Dolayısıyla azalan cari açık trendini teyit eden mart verilerinin pozitif bir anlamı olduğu söylenebilir.

Ancak düşük seyreden cari açığın nedenleri ekonomi adına negatif bir manzaranın da işareti konumunda!

Nasıl mı?

Mart ayında cari denge 589 milyon dolar açık verdi.

Beklentilerse bir milyar dolar civarı bir açık oluşması yönündeydi.

Neticede yıllık bazda 12,8 milyar dolara gerileyen bir cari açığımız mevcut.

Aslında bir cari fazlamız bile var diyebiliriz!

Çünkü altın ve enerjiyi hariç tuttuğumuzda karşımıza 12 aylık dönemde 32 milyar dolarlık fazla çıkıyor.

Ve çekirdek gösterge niteliğindeki altın ve enerji harici cari denge rakamı ekonominin gidişatına dair net bir fikir vermekte.

Yani ekonomi yavaşlıyor.

Hatta öngörülerden fazla bir yavaşlamanın işaretleri cari açıkla karşımıza çıkıyor!

Önceki aya göre yıllık açığın 4,1 milyar dolar azalmasının temel nedeni çekirdek fazladaki artış.  

Yani ithalatın sert fren yapması tüketim ve üretim kalemlerindeki faaliyet azalmasından kaynaklanıyor.

Kısacası ekonominin temel dinamiklerinde yavaşlama var.

 

Rezervler eriyor

 

Marta ait cari açığın bir başka önemli yönü ise finansmandaki atmosferin uyarı sinyalleri vermesiydi.

Öncelikle 0,6 milyar dolarlık bir kayıtlı sermaye çıkışı dikkat çekiyor.

Bunun temel nedeni ise bankaların yurtdışında tuttukları döviz mevduatlarını 4,3 milyar dolar arttırmalarıydı!

Kayıtlı sermaye çıkışının yine de nispeten makul sınırlar içinde kalmasıysa bir milyar dolarlık doğrudan yatırımın ve portföy kaynaklı 1,4 milyar dolarlık girişin gerçekleşmesiydi.

Portföy desteğinin ana kaynağı ise bankaların ve şirketlerin tahvil piyasasında borçlanmasıydı.

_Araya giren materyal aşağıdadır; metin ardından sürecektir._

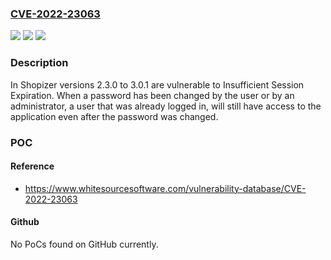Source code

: ### [CVE-2022-23063](https://cve.mitre.org/cgi-bin/cvename.cgi?name=CVE-2022-23063)
![](https://img.shields.io/static/v1?label=Product&message=Shopizer&color=blue)
![](https://img.shields.io/static/v1?label=Version&message=n%2Fa&color=blue)
![](https://img.shields.io/static/v1?label=Vulnerability&message=CWE-613%20Insufficient%20Session%20Expiration&color=brighgreen)

### Description

In Shopizer versions 2.3.0 to 3.0.1 are vulnerable to Insufficient Session Expiration. When a password has been changed by the user or by an administrator, a user that was already logged in, will still have access to the application even after the password was changed.

### POC

#### Reference
- https://www.whitesourcesoftware.com/vulnerability-database/CVE-2022-23063

#### Github
No PoCs found on GitHub currently.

Bu arada kredi tarafında bankaların 0,7 milyar dolarlık ödemesine karşılık şirketler 0,8 milyar dolar borçlanınca nispi bir denge kurulmuş oldu 

Asıl hareketse kaynağı belirsiz parada gözlendi! 

Teknik ifadeyle net hata noksan kaleminde martta 4,3 milyar dolarlık çıkış oldu.

Finansman tarafındaki bozulmanın faturası ise Merkez Bankası rezervlerine yansımış durumda.

Martta resmi rezervler 5,7 milyar dolar azaldı.

Kısacası para Türkiye’den kaçıyor.

           

Milli gelirin yüzde 2’si

 

Cari açığın yılın kalanındaki seyrine gelince.

Ekonomideki yavaşlama cari açıktaki daralmanın ikinci çeyrekte de sürmesini sağlayacak.

Yılın ikinci yarısında ise baz etkisiyle başlayacak büyüme oranında açığın artışa geçmesi beklentiler dahilinde.

Dolayısıyla cari açık tutarının yıl sonunda 13 milyar dolar civarı bir gerçekleşmeye sahne olması mümkün görünüyor!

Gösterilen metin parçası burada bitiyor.